La CSSCT est composée d'au minimum 3 représentants du personnel issu du comité social et économique, dont au moins un représentant du 2d collège ou, le cas échéant, du 3e collège. Pour mener à bien leur mission en matière de santé, de sécurité et de conditions de travail, ils bénéficient d'un crédit d'heures mensuel individuel non reportable et non mutualisable spécifique qui est défini dans le tableau suivant :
| Effectif de l'organisme | Crédit d'heures mensuel |
|---|---|
| De 300 à 499 salariés | 5 heures |
| De 500 à 1499 salariés | 8 heures |
| De 1500 salariés et plus | 10 heures |
Le temps passé en heures de délégation est considéré comme du temps de travail effectif et rémunéré comme tel.
5.2. La CSSCT et le coordinateur sécurité dans les organismes de moins de 300 salariés
Les organismes dont l'effectif est inférieur à 300 salariés sont libres de mettre en place une CSSCT. Dans ce cas, la CSSCT est composée d'au minimum 3 représentants du personnel issu du CSE, dont au moins un représentant du 2d collège ou, le cas échéant, du 3e collège. Pour mener à bien leur mission en matière de santé, de sécurité et conditions de travail, ils bénéficient d'un crédit d'heures mensuel individuel non reportable et non mutualisable spécifique de 5 heures.
À défaut de mettre en place une CSSCT de manière volontaire dans les organismes de moins de 300 salariés, les parties signataires, conscientes de l'importance des sujets de santé, de sécurité et de conditions de travail au sein de tous les organismes quelle que soit leur taille et de la nécessité d'œuvrer sur ces sujets dans le cadre d'un dialogue social constructif, incitent à mettre en place un coordinateur sécurité.
Ce coordinateur sécurité est désigné parmi le personnel de l'organisme. Il ne peut être qu'un élu titulaire ou suppléant du comité social et économique. Il est désigné par le comité social et économique, dans le cadre d'un vote à la majorité des membres présents auquel ne participe pas l'employeur.

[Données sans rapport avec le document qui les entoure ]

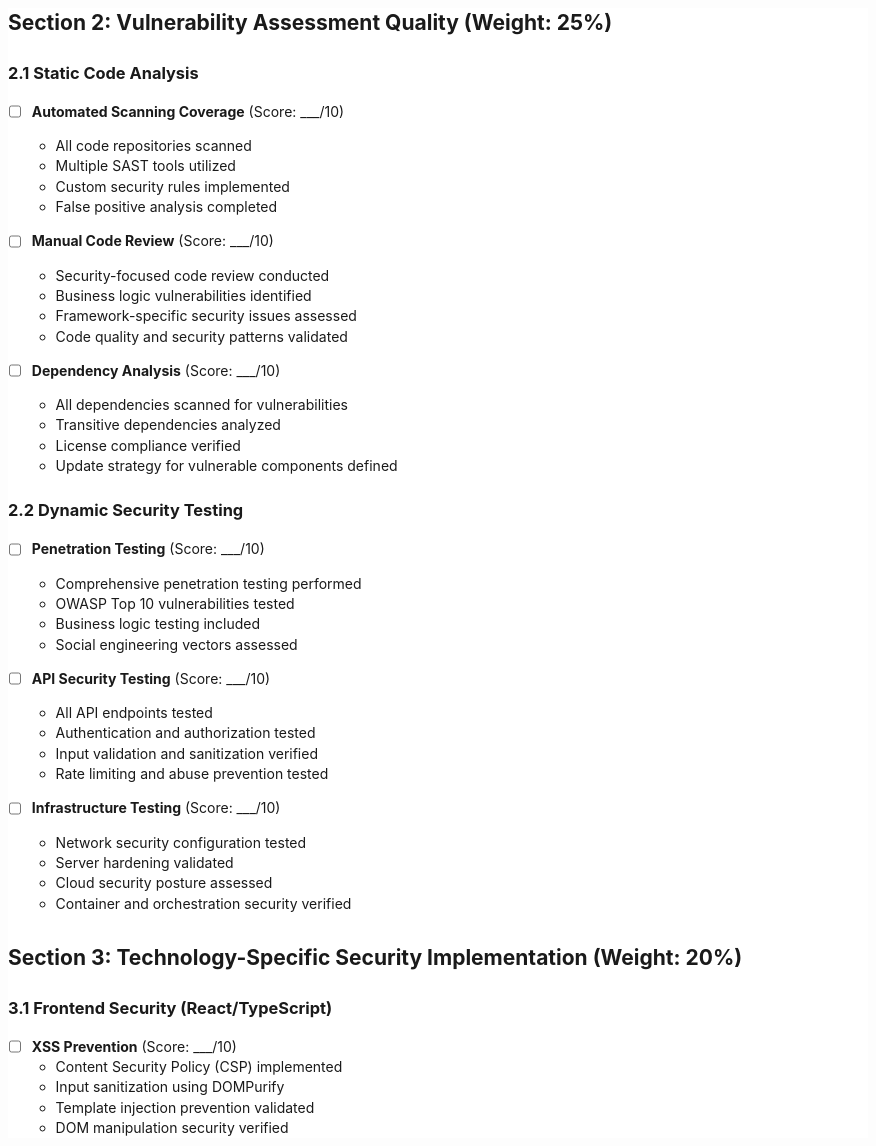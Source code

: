 ## Section 2: Vulnerability Assessment Quality (Weight: 25%)

### 2.1 Static Code Analysis
- [ ] **Automated Scanning Coverage** (Score: ___/10)
  - All code repositories scanned
  - Multiple SAST tools utilized
  - Custom security rules implemented
  - False positive analysis completed

- [ ] **Manual Code Review** (Score: ___/10)
  - Security-focused code review conducted
  - Business logic vulnerabilities identified
  - Framework-specific security issues assessed
  - Code quality and security patterns validated

- [ ] **Dependency Analysis** (Score: ___/10)
  - All dependencies scanned for vulnerabilities
  - Transitive dependencies analyzed
  - License compliance verified
  - Update strategy for vulnerable components defined

### 2.2 Dynamic Security Testing
- [ ] **Penetration Testing** (Score: ___/10)
  - Comprehensive penetration testing performed
  - OWASP Top 10 vulnerabilities tested
  - Business logic testing included
  - Social engineering vectors assessed

- [ ] **API Security Testing** (Score: ___/10)
  - All API endpoints tested
  - Authentication and authorization tested
  - Input validation and sanitization verified
  - Rate limiting and abuse prevention tested

- [ ] **Infrastructure Testing** (Score: ___/10)
  - Network security configuration tested
  - Server hardening validated
  - Cloud security posture assessed
  - Container and orchestration security verified

## Section 3: Technology-Specific Security Implementation (Weight: 20%)

### 3.1 Frontend Security (React/TypeScript)
- [ ] **XSS Prevention** (Score: ___/10)
  - Content Security Policy (CSP) implemented
  - Input sanitization using DOMPurify
  - Template injection prevention validated
  - DOM manipulation security verified
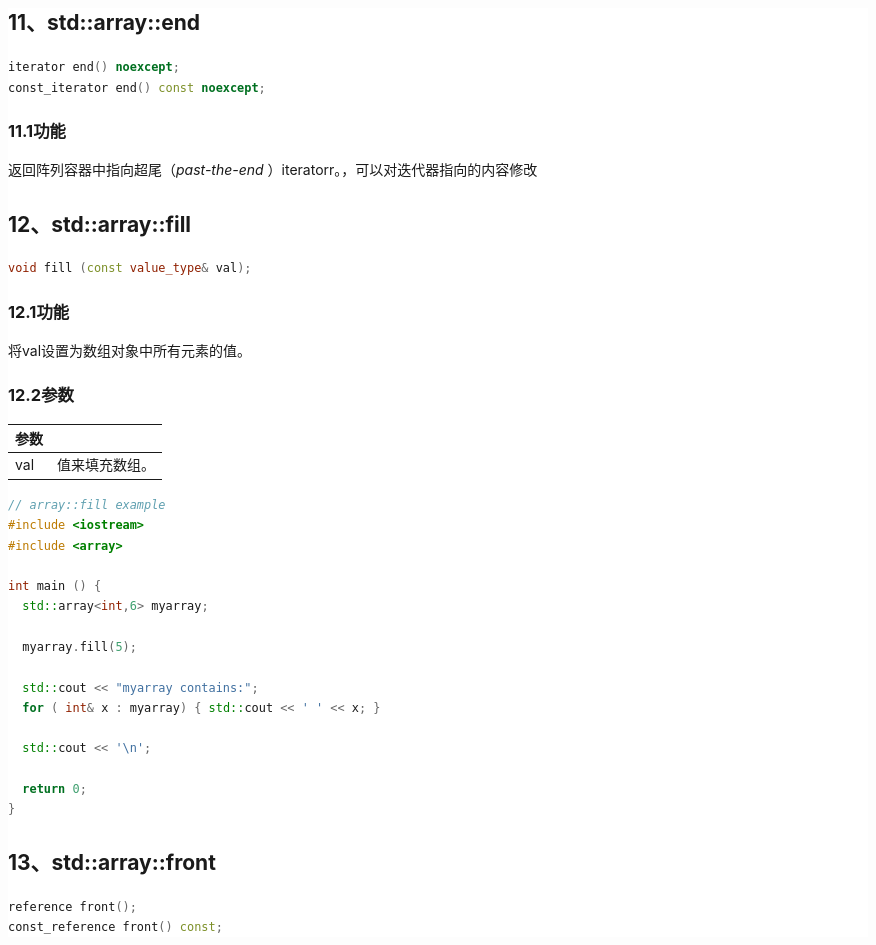 ## 11、std::array::end

```cpp
iterator end() noexcept;
const_iterator end() const noexcept;
```

### 11.1功能

返回阵列容器中指向超尾（*past-the-end* ）iteratorr。，可以对迭代器指向的内容修改

## 12、std::array::fill

```cpp
void fill (const value_type& val);
```

### 12.1功能

将val设置为数组对象中所有元素的值。

### 12.2参数

| 参数 |                |
| ---- | -------------- |
| val  | 值来填充数组。 |

```cpp
// array::fill example
#include <iostream>
#include <array>

int main () {
  std::array<int,6> myarray;

  myarray.fill(5);

  std::cout << "myarray contains:";
  for ( int& x : myarray) { std::cout << ' ' << x; }

  std::cout << '\n';

  return 0;
}
```

## 13、std::array::front

```cpp
reference front();
const_reference front() const;
```
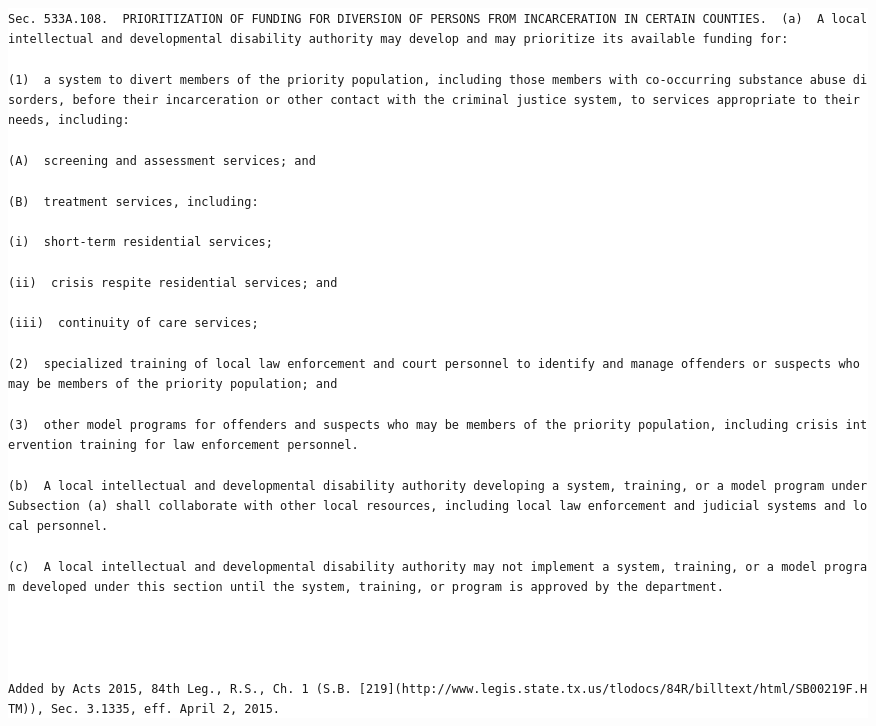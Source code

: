       
    
    
    Sec. 533A.108.  PRIORITIZATION OF FUNDING FOR DIVERSION OF PERSONS FROM INCARCERATION IN CERTAIN COUNTIES.  (a)  A local intellectual and developmental disability authority may develop and may prioritize its available funding for:
    
    (1)  a system to divert members of the priority population, including those members with co-occurring substance abuse disorders, before their incarceration or other contact with the criminal justice system, to services appropriate to their needs, including:
    
    (A)  screening and assessment services; and
    
    (B)  treatment services, including:
    
    (i)  short-term residential services;
    
    (ii)  crisis respite residential services; and
    
    (iii)  continuity of care services;
    
    (2)  specialized training of local law enforcement and court personnel to identify and manage offenders or suspects who may be members of the priority population; and
    
    (3)  other model programs for offenders and suspects who may be members of the priority population, including crisis intervention training for law enforcement personnel.
    
    (b)  A local intellectual and developmental disability authority developing a system, training, or a model program under Subsection (a) shall collaborate with other local resources, including local law enforcement and judicial systems and local personnel.
    
    (c)  A local intellectual and developmental disability authority may not implement a system, training, or a model program developed under this section until the system, training, or program is approved by the department.
    
    
    
    
    Added by Acts 2015, 84th Leg., R.S., Ch. 1 (S.B. [219](http://www.legis.state.tx.us/tlodocs/84R/billtext/html/SB00219F.HTM)), Sec. 3.1335, eff. April 2, 2015.
    
    
    
    
    				
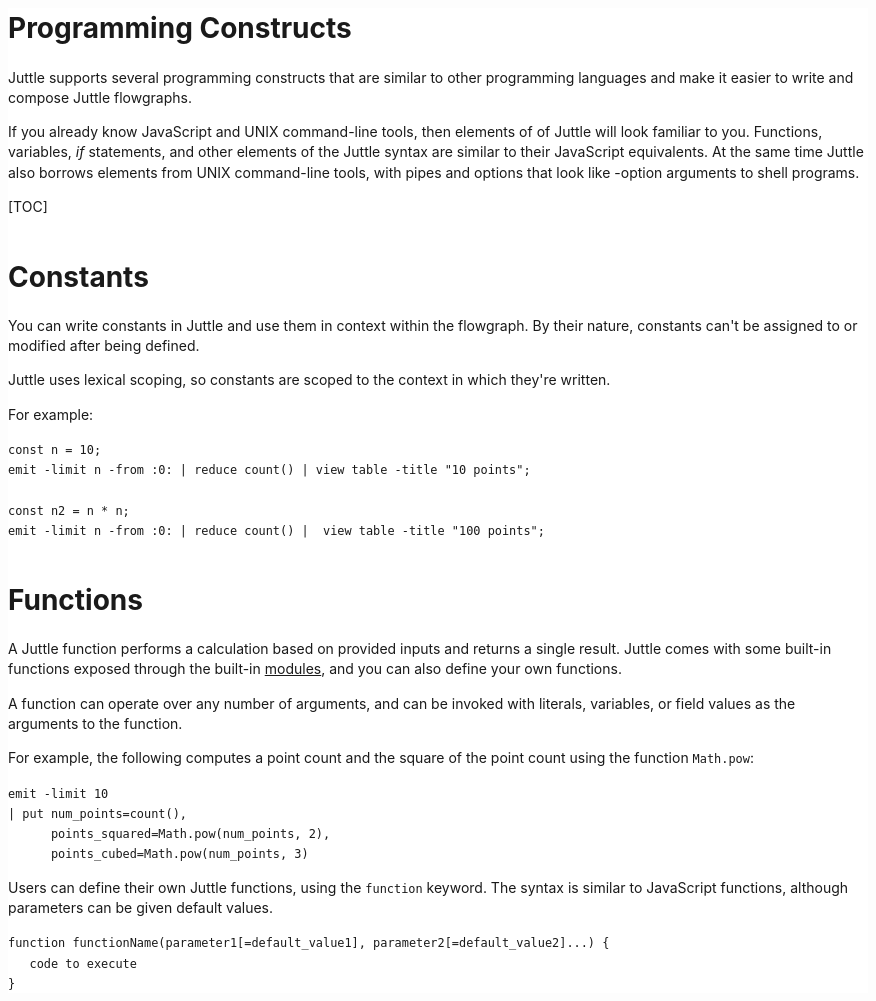 Programming Constructs
======================

Juttle supports several programming constructs that are similar to other programming languages and make it easier to write and compose Juttle flowgraphs.

If you already know JavaScript and UNIX command-line tools, then elements of of Juttle will look familiar to you. Functions, variables, *if* statements, and other elements of the Juttle syntax are similar to their JavaScript equivalents.
At the same time Juttle also borrows elements from UNIX command-line tools, with pipes and options that look like -option arguments to shell programs.

[TOC]

Constants
=========

You can write constants in Juttle and use them in context within the flowgraph. By their nature, constants can't be assigned to or modified after being defined.

Juttle uses lexical scoping, so constants are scoped to the context in which
they're written.

For example:

```juttle
const n = 10;
emit -limit n -from :0: | reduce count() | view table -title "10 points";

const n2 = n * n;
emit -limit n -from :0: | reduce count() |  view table -title "100 points";
```

Functions
=========

A Juttle function performs a calculation based on provided inputs and returns a
single result. Juttle comes with some built-in functions exposed through the built-in [modules](../modules/index.md), and you can also define your own functions.

A function can operate over any number of arguments, and can be invoked
with literals, variables, or field values as the arguments to the function.

For example, the following computes a point count and the square of the point count using the function `Math.pow`:

```juttle
emit -limit 10
| put num_points=count(),
      points_squared=Math.pow(num_points, 2),
      points_cubed=Math.pow(num_points, 3)
```

Users can define their own Juttle functions, using the `function` keyword. The syntax is similar to JavaScript functions, although parameters can be given default values.

```
function functionName(parameter1[=default_value1], parameter2[=default_value2]...) {
   code to execute
}
```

Il exerce exclusivement les attributions qui lui sont confiées conjointement par l'organisme et par le comité social et économique, à savoir notamment, à titre d'exemple :
– promouvoir la santé, la sécurité et les conditions de travail dans l'organisme ;
– procéder à l'analyse des risques professionnels auxquels peuvent être exposés les salariés ; ainsi que des effets de l'exposition à certains facteurs de risques professionnels ;
– contribuer à l'adaptation et à l'aménagement des postes de travail en faveur des femmes et des travailleurs handicapés ;
– proposer des actions de prévention du harcèlement moral, du harcèlement sexuel et des agissements sexistes ;
– réaliser des enquêtes en matière d'accidents du travail ou de maladies professionnelles ou à caractère professionnel ;
– réaliser des visites d'inspections en matière de santé, de sécurité et de conditions de travail ;
– accompagner l'inspection du travail lors de ses visites de contrôle dans l'organisme.
Il veille à ce que tous les membres du CSE soient informés des actions menées en matière de santé, sécurité, conditions de travail qui seront consignées dans le procès-verbal établi par le secrétaire du CSE.
Afin d'assurer un traitement fluide et efficace des sujets portant sur la santé, la sécurité et les conditions de travail au sein des organismes, ce coordinateur sécurité peut assister aux réunions du comité social et économique sur les points inscrits à l'ordre du jour ayant trait à ces sujets, quand bien même il serait un élu suppléant de ce comité. Il dispose, au regard des missions spécifiques qui lui sont confiées, d'un crédit mensuel de 5 heures. Ce crédit n'est ni reportable, ni mutualisable.